__EXERCISE OBJECTIVE__: Write out the stretch of lines below that begins at the line with "skickas in i" and ends at the line with "elektromagnetiska fält, är", including both, exactly as given and nothing more.
:: DATA SHOWN ::
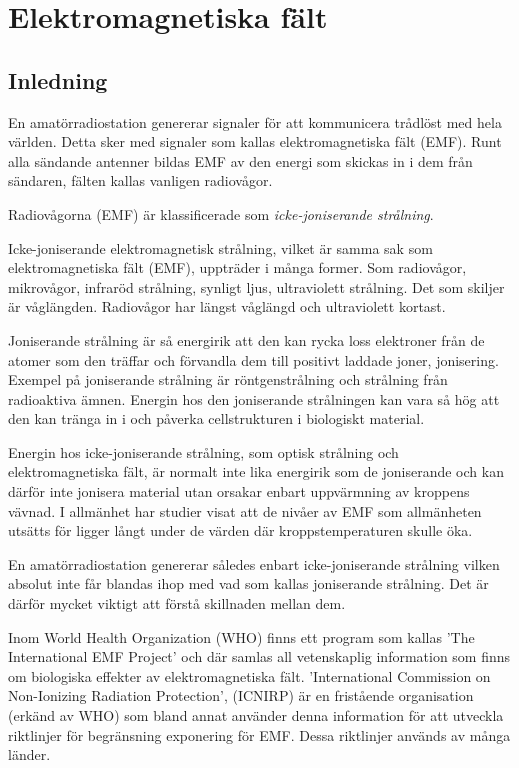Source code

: 
\chapter{Elektromagnetiska fält}

\section{Inledning}
En amatörradiostation genererar signaler för att kommunicera trådlöst
med hela världen. Detta sker med signaler som kallas elektromagnetiska
fält (EMF). Runt alla sändande antenner bildas EMF av den energi som
skickas in i dem från sändaren, fälten kallas vanligen radiovågor.

Radiovågorna (EMF) är klassificerade som \emph{icke-joniserande strålning}.

Icke-joniserande elektromagnetisk strålning, vilket är samma sak som
elektromagnetiska fält (EMF), uppträder i många former. Som radiovågor,
mikrovågor, infraröd strålning, synligt ljus, ultraviolett strålning.
Det som skiljer är våglängden. Radiovågor har längst våglängd och
ultraviolett kortast.

Joniserande strålning är så energirik att den kan rycka loss
elektroner från de atomer som den träffar och förvandla dem till
positivt laddade joner, jonisering. Exempel på joniserande
strålning är röntgenstrålning och strålning från radioaktiva ämnen.
Energin hos den joniserande strålningen kan vara så hög att den kan
tränga in i och påverka cellstrukturen i biologiskt material.

Energin hos icke-joniserande strålning, som optisk strålning och
elektromagnetiska fält, är normalt inte lika energirik som de
joniserande och kan därför inte jonisera material utan orsakar enbart
uppvärmning av kroppens vävnad. I allmänhet har studier visat att de
nivåer av EMF som allmänheten utsätts för ligger långt under de värden
där kroppstemperaturen skulle öka.

En amatörradiostation genererar således enbart icke-joniserande
strålning vilken absolut inte får blandas ihop med vad som kallas
joniserande strålning. Det är därför mycket viktigt att förstå
skillnaden mellan dem.

Inom World Health Organization (WHO) finns ett program som kallas
'The International EMF Project' och där samlas all vetenskaplig
information som finns om biologiska effekter av elektromagnetiska fält.
'International Commission on Non-Ionizing Radiation Protection', (ICNIRP)
är en fristående organisation (erkänd av WHO) som bland annat använder denna
information för att utveckla riktlinjer för begränsning exponering för EMF.
Dessa riktlinjer används av många länder.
:::
__RESULT__:
skickas in i dem från sändaren, fälten kallas vanligen radiovågor.

Radiovågorna (EMF) är klassificerade som \emph{icke-joniserande strålning}.

Icke-joniserande elektromagnetisk strålning, vilket är samma sak som
elektromagnetiska fält (EMF), uppträder i många former. Som radiovågor,
mikrovågor, infraröd strålning, synligt ljus, ultraviolett strålning.
Det som skiljer är våglängden. Radiovågor har längst våglängd och
ultraviolett kortast.

Joniserande strålning är så energirik att den kan rycka loss
elektroner från de atomer som den träffar och förvandla dem till
positivt laddade joner, jonisering. Exempel på joniserande
strålning är röntgenstrålning och strålning från radioaktiva ämnen.
Energin hos den joniserande strålningen kan vara så hög att den kan
tränga in i och påverka cellstrukturen i biologiskt material.

Energin hos icke-joniserande strålning, som optisk strålning och
elektromagnetiska fält, är normalt inte lika energirik som de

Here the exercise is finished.